Philip: With HO– USECORE, it’s understood going in that promotion is a team effort between the bands and us. I’ll be doing interviews like this one, the band will be doing the same. Plus there’s magazine and website ads. But in all honesty, the best way for a band to be promoted is to be seen live, so to get out there and play some shows with a more established band, or bands, will be something for us to look forward to in the near future.

Rocket: Any idea on what the retail price of the album is going to be?

Philip: I’m not really sure off hand, so I’m not gonna tell a lie! But I will say, that the WARBEAST record will be released on CD and vinyl, and worth every cent.

Rocket: When it officially drops, where is the best place for fans to pickup a copy of “Krush The Enemy”?

Philip: Best Buy, Hot Topic, shit… any big chain of stores. I’m pretty sure some “Mom and Pop’ stores will pick it up. Either way, it’ll be out there, so it’s not like it’ll be hard to find. Unless the store sells out!!!

Rocket: Will there be a WARBEAST music video any time soon?

Philip: On that end, I haven’t the foggiest clue, but don’t rule out anything…

Rocket: I myself feel thrash is the most important subgenre of metal music because it generally doesn’t let the fans down, you know what I mean? With thrash metal, the listener knows what they are generally in for. There’s always the speeding tempo and shredding guitars to rely on, which is what I love about metal period. Why do you think that thrash is on one hand adored, but on the other hand looked at still like some bastard child in the industry?

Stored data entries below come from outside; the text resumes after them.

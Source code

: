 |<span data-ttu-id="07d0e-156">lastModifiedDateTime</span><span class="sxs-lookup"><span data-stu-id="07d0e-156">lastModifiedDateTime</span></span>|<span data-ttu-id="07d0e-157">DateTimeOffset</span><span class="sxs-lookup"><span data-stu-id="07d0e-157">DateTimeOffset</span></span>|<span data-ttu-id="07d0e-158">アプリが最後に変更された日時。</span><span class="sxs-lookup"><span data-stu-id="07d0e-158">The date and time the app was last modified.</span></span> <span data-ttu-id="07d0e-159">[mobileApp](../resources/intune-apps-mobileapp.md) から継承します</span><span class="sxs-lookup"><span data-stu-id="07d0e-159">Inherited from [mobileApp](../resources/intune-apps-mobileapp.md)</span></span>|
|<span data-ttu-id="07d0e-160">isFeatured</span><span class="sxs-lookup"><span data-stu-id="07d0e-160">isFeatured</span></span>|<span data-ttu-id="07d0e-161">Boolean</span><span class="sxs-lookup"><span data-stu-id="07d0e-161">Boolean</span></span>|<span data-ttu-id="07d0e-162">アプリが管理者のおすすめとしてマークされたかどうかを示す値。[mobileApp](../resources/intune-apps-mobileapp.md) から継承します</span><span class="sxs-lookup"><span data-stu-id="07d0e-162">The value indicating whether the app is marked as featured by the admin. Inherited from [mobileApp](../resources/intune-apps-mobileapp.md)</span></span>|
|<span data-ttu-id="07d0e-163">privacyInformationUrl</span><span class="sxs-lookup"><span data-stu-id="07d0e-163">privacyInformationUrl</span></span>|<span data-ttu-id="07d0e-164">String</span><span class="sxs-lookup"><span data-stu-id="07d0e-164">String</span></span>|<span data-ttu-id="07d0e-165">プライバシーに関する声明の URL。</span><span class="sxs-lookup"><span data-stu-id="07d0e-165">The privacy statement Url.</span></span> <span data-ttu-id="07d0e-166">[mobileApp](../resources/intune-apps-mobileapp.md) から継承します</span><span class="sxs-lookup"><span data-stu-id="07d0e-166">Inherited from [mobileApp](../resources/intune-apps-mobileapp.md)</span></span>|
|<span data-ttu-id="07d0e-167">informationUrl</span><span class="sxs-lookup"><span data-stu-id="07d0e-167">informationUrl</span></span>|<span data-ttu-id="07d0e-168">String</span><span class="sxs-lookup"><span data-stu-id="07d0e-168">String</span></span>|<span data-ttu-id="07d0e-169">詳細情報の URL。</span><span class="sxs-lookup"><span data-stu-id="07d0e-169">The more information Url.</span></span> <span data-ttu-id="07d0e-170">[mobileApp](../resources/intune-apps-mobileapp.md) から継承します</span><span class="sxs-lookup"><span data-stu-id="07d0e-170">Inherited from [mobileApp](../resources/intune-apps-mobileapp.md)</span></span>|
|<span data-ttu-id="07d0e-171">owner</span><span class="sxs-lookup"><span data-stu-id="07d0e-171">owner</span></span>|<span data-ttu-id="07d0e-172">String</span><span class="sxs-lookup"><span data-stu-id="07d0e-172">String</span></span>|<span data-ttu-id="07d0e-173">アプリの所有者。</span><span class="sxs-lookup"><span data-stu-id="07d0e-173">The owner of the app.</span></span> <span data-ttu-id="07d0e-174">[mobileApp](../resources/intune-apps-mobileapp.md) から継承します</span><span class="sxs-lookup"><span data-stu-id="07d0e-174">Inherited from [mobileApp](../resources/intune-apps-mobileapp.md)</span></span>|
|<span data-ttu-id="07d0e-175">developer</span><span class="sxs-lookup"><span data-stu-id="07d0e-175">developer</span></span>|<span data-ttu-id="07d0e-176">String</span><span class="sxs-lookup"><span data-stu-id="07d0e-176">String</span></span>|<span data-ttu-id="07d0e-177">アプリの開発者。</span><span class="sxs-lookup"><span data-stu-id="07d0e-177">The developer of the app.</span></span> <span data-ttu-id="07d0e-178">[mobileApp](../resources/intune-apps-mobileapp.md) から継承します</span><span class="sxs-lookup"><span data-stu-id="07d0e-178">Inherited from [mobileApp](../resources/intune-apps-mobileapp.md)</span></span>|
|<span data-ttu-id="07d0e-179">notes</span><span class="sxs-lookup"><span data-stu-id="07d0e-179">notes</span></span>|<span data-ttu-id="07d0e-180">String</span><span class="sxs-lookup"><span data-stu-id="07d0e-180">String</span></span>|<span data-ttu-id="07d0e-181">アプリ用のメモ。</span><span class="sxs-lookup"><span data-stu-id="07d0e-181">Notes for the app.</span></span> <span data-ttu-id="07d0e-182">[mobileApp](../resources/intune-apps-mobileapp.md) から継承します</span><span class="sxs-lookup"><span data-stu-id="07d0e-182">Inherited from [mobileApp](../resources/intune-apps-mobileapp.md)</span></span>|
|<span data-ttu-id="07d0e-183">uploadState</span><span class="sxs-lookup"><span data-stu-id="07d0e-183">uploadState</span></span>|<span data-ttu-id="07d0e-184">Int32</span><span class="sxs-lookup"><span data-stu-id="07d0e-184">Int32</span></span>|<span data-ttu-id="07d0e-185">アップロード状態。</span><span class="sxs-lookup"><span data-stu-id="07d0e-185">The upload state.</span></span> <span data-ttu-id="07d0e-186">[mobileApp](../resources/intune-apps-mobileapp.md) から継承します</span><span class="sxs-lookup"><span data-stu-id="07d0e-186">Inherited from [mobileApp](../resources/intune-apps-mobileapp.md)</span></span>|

Philip: I equate things like this: for me, rap/hip-hop music sounds generally the same all around. I couldn’t tell you the name of a single rapper etc, because I don’t care for the sound, yet it’s the “in” thing music/culture-wise. Real ‘Thrash’ was a movement AGAINST pop-culture trends, like yesterday’s disco and todays hip-hop culture, so being ‘Metal’ was always, and still is for the most part easily pushed to the side by mainstream “music” critics as ‘uncool’. But the reality of it is that we ‘Extreme Music’ fans never cared in the 1st place… who the fuck wants to share the cover of Rolling Stone with some talentless band/artist that’s a manufactured product of money meets fashion??? I can’t speak for another person, but I’d rather fall down a flight of stairs! The fact that Extreme music is misunderstood by the majority is a good thing. It separates us from the ABSOLUTE bullshit. Within ANY genre, there’s outstanding bands and crap, as the history of music goes. But with that said, the Extreme Music scene allows the bands to actually do what they WANT to do; there’s SO MUCH MORE freedom(!) as opposed to some flash-in-the-pan, 1-hit wonder rap/hip-hop or DISNEY artist who are completely STUCK in the mundane world of “herd’ mentality. If a big star today groomed out of the “American Idol” mold were to do an experimental side project, 9-times out of 10, they’d be laughed at, shut out and run out of the biz! That’s why the true underground of HARDCORE or METAL will always thrive! No conformity!!! No pressure to be ‘the next big thing’! Look at Slayer. They’re where they are today because of longevity and consistency. And will they be on the cover of Rolling Stone next month? A year from now? Anything could happen, but my guess would be “no fucking way”. Thank Lucifer!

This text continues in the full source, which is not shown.